Expert opinion from Chris Yeo, Valuer at Clevedon Salerooms and regular expert on BBC’s Antiques Roadshow
Whisper it, Summer might be here. It seems that as soon as the chimes of the first ice cream van are heard, our thoughts inevitably turn to the outdoors and the garden – or the backyard, or terrace. Whatever the size of your plot, nowadays we expect our gardens to be every bit as stylish and distinctive as our homes – a plastic patio set and herbaceous border just won’t cut it. The urge to embellish our outdoor area is, of course, nothing new. The Georgians loved a garden ornament – particularly if it had appalling body odour. The must have accessory of the 1750s was a stone grotto complete with live-in human hermit, who – in the name of authenticity – was not allowed to speak, wash, or cut their hair or fingernails. The pay was good but the terms onerous, so much so that Lord Bath’s hermit at Longleat soon went AWOL and was found in a local pub in an advanced state of inebriation, contemplating a career change.

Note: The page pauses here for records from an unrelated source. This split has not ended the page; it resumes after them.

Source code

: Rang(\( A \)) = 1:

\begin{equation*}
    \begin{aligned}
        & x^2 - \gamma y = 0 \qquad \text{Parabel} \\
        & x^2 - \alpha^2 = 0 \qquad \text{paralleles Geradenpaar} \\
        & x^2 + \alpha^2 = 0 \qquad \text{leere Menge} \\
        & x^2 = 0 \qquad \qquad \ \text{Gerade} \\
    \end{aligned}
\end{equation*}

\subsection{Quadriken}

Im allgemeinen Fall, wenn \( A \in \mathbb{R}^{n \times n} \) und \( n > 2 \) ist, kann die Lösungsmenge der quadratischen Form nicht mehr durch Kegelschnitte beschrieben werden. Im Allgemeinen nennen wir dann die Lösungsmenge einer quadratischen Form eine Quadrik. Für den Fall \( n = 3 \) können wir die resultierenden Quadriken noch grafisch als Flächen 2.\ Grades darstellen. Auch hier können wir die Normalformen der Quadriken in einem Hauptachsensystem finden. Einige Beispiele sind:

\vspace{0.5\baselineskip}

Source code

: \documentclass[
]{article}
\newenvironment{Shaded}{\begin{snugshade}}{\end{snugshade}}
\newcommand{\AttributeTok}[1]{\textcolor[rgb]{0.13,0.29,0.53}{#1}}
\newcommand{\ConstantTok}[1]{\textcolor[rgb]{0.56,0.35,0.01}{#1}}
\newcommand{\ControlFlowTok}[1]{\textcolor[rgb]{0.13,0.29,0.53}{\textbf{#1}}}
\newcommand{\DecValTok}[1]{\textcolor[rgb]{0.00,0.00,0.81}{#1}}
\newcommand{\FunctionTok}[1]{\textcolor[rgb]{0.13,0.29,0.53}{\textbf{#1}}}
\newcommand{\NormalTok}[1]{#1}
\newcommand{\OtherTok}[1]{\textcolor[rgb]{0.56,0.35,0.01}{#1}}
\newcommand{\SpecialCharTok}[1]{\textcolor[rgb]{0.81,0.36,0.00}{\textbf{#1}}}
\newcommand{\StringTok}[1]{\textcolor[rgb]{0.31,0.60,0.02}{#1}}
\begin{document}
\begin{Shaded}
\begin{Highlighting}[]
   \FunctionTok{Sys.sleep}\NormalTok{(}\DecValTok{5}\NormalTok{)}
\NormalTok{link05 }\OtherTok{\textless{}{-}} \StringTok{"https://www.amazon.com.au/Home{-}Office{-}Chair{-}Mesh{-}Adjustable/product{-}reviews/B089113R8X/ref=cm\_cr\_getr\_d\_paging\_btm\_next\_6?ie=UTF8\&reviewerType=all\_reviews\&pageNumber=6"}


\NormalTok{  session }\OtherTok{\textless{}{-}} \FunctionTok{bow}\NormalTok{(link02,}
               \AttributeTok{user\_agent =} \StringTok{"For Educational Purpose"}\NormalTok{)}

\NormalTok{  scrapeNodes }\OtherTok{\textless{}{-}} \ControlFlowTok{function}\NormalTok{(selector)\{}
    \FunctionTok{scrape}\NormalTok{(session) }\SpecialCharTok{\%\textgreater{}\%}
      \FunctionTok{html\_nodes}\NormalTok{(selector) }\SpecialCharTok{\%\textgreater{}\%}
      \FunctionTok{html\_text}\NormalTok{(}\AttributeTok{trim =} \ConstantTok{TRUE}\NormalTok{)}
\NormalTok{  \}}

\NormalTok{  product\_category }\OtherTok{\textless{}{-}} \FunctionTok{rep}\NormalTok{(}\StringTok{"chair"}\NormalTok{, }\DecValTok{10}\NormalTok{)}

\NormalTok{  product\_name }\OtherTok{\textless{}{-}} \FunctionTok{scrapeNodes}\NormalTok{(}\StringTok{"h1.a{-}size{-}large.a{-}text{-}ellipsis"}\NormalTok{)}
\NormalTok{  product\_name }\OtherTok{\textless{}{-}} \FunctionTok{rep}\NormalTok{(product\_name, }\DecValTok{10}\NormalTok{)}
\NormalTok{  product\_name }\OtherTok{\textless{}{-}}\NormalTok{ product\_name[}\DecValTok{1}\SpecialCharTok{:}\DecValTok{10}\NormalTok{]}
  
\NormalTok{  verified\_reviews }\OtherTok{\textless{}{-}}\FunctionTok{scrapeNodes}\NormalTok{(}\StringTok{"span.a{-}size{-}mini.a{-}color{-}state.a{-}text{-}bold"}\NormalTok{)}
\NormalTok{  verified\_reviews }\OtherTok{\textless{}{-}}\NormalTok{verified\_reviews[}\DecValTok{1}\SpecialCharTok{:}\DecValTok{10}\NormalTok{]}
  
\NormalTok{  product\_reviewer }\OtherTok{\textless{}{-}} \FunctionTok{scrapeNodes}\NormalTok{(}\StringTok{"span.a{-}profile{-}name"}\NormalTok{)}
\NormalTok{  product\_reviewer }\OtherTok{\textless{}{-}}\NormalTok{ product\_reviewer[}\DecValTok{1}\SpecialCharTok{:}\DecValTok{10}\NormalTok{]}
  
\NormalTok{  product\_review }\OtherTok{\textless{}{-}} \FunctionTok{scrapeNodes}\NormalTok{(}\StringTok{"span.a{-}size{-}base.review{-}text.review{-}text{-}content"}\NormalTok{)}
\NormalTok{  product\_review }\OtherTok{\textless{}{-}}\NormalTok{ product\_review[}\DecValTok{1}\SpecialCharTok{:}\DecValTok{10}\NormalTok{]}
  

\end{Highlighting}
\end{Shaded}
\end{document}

When it comes to our own patch, whilst many of us are used to having antiques indoors, how many would consider buying period pieces for the garden? For those looking for a truly original, quirky look outdoors, there’s a wealth of choice, requiring neither vast expense nor human servitude. You just need to think outside the (window) box. Some of the most effective garden ornaments are made from objects that started out with an entirely different function. Beaten coppers vats, used for boiling laundry, are having a new lease of life as bedding planters, as are stone troughs, originally used for animals to drink from. Once a feature of every farmyard, bedded out with plants they make an imposing statement and are highly sought after. Wheelbarrows and old carts also make perfect containers for planting out vivid summer blooms, while garden rollers simply need propping up against an old brick wall to look good. Terracotta flower pots, trowels made of metal from the 1950s, rakes with handmade teeth and branch handles and early 20th century metal buckets and enamelware watering cans, artfully displayed, all add a personal touch to the “room outside”.